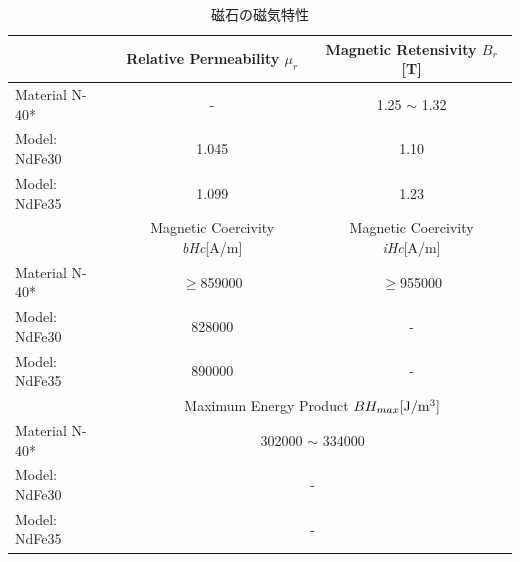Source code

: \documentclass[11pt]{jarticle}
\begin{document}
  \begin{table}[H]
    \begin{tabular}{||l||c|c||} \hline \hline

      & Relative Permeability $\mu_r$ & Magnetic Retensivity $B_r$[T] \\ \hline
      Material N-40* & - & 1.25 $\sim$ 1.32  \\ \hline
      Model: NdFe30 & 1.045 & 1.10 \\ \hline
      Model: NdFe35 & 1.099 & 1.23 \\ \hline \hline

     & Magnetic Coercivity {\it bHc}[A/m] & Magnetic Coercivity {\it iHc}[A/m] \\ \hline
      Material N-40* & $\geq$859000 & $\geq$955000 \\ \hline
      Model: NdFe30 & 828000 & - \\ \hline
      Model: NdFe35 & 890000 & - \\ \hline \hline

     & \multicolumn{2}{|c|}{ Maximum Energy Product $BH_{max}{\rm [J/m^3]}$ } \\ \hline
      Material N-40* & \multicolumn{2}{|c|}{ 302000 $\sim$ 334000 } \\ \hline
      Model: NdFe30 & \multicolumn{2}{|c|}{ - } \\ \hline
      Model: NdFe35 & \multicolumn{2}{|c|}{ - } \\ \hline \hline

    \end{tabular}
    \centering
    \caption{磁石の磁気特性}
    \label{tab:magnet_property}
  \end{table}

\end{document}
------------------------------
WORK ORDER – Among the entries, how many lines contain the word "tabular"? Give the number alone.

EXERCISE OUTPUT – 2